IDBS Blog | 14th January 2022
Unlocking the Power of Advanced Analytics in Life Sciences
While 2021 was another challenging year in many respects, the life science industry still managed some notable achievements. The second year of the COVID-19 pandemic was all about vaccines: how to make and distribute them and understanding how effective they are against emerging variants. Pfizer-BioNTech’s Comirnaty was the first to receive FDA approval and now Pfizer, Moderna, and others are working to develop boosters specifically targeting the highly contagious Omicron variant.
2021 also saw the World Health Organization’s first approval of a malaria vaccine and promising early trial results for the University of Oxford’s R21, the first vaccine candidate to reach the WHO’s goal of 75% efficiency. The FDA approved 55 new biopharma drugs in 2021, the same as 2020 and even up from 48 approvals in 2019.
With COVID vaccines and therapies taking priority it isn’t surprising that Deloitte’s annual estimate of the return on investment that a cohort of the top biopharma companies might expect from their late-stage pipelines has increased from 2.7% in 2020 to 7% in 2021. Even if you exclude COVID-related assets, however, the projected average internal rate of return (IRR) is still 3.2%, an uptick from the previous year that’s due in part to decreasing R&D costs and cycle times. Sonal Shah, senior manager for the Deloitte Center for Health Solutions, told Endpoint News, “This is a big reversal, after almost a decade-long decline in returns on innovation. So, the fact that that turnaround is happening despite COVID is really exciting.”
As Deloitte noted in the report, continued adoption of digital solutions and collaborative data sharing will be key to sustaining this momentum. One of the most exciting developments in 2021 has been described without hyperbole as “the most important achievement in AI – ever”. This is, of course, AlphaFold, an artificial intelligence (AI) network developed by DeepMind (a Google AI offshoot) that has effectively solved the protein folding problem, that is, determining a protein’s three-dimensional shape from its amino acid sequence. Understanding protein structure is essential to understanding biological processes, and incorrect protein folding is the cause of degenerative diseases such as Alzheimer’s or Parkinson’s.

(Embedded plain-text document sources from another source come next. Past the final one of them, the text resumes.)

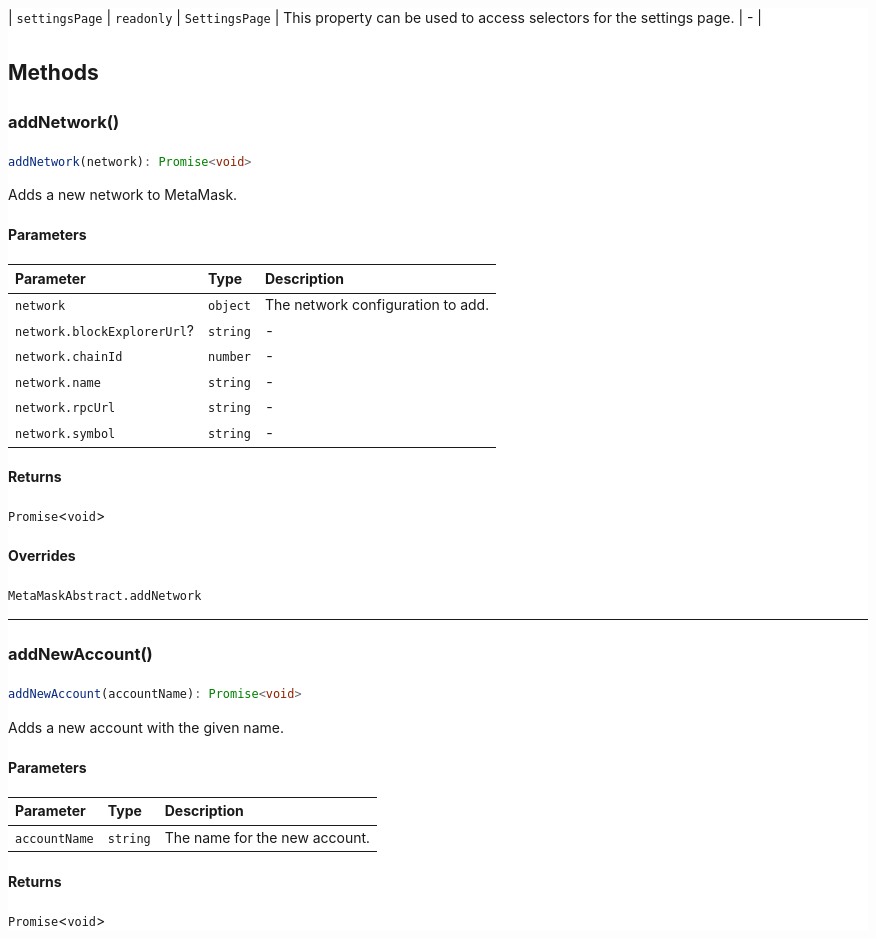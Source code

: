 | `settingsPage` | `readonly` | `SettingsPage` | This property can be used to access selectors for the settings page. | - |

## Methods

### addNetwork()

```ts
addNetwork(network): Promise<void>
```

Adds a new network to MetaMask.

#### Parameters

| Parameter | Type | Description |
| :------ | :------ | :------ |
| `network` | `object` | The network configuration to add. |
| `network.blockExplorerUrl`? | `string` | - |
| `network.chainId` | `number` | - |
| `network.name` | `string` | - |
| `network.rpcUrl` | `string` | - |
| `network.symbol` | `string` | - |

#### Returns

`Promise`\<`void`\>

#### Overrides

`MetaMaskAbstract.addNetwork`

***

### addNewAccount()

```ts
addNewAccount(accountName): Promise<void>
```

Adds a new account with the given name.

#### Parameters

| Parameter | Type | Description |
| :------ | :------ | :------ |
| `accountName` | `string` | The name for the new account. |

#### Returns

`Promise`\<`void`\>
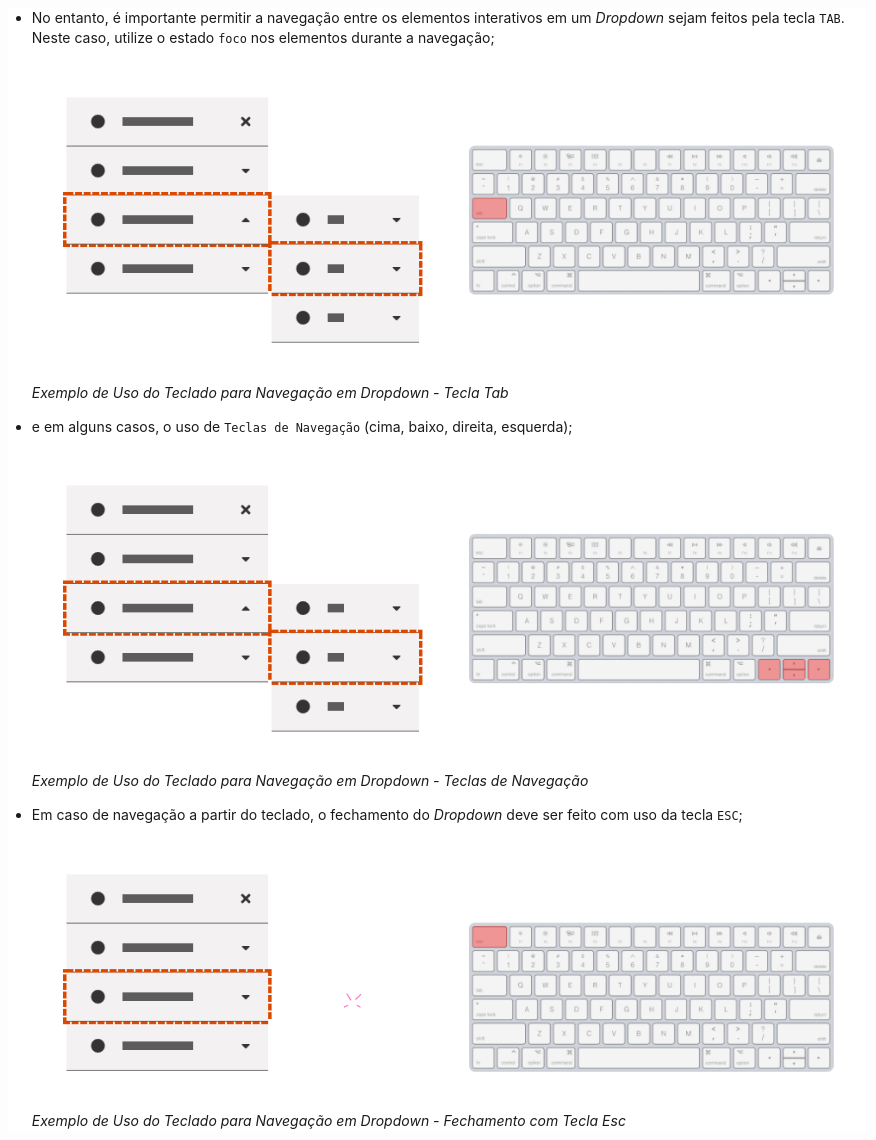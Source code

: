 -   No entanto, é importante permitir a navegação entre os elementos interativos em um *Dropdown* sejam feitos pela tecla `TAB`. Neste caso, utilize o estado `foco` nos elementos durante a navegação;

    ![Exemplo de Uso do Teclado para Navegação em Dropdown - Tecla Tab](imagens/behavior-dropdown-keyboard-01.png)
    *Exemplo de Uso do Teclado para Navegação em Dropdown - Tecla Tab*

-   e em alguns casos, o uso de `Teclas de Navegação` (cima, baixo, direita, esquerda);

    ![Exemplo de Uso do Teclado para Navegação em Dropdown - Teclas de Navegação](imagens/behavior-dropdown-keyboard-02.png)
    *Exemplo de Uso do Teclado para Navegação em Dropdown - Teclas de Navegação*

-   Em caso de navegação a partir do teclado, o fechamento do *Dropdown* deve ser feito com uso da tecla `ESC`;

    ![Exemplo de Uso do Teclado para Navegação em Dropdown - Fechamento com Tecla Esc](imagens/behavior-dropdown-keyboard-03.png)
    *Exemplo de Uso do Teclado para Navegação em Dropdown - Fechamento com Tecla Esc*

The publication of the AlphaFold Protein Structure Database includes the complete human proteome and will be freely and openly available to the scientific community. The mind boggles with what this data and these kinds of predictive modeling tools could potentially lead to. Drug discovery is one area of enormous potential, and even complex post-translational modifications such as glycosylation in biologics can be predicted too. From a drug developer’s perspective, what if you could use in silico modeling to understand not just how the molecule works, but how it can be produced and purified to maximize productivity and extend shelf life? Doing more process optimization work through modeling and simulation, rather than time-consuming and resource-intensive wet lab work, can shorten the time and cost associated with development. Mechanistic modeling of purification steps such as chromatography, for example, is already being developed to help minimize product degradation and optimize product yield and purity.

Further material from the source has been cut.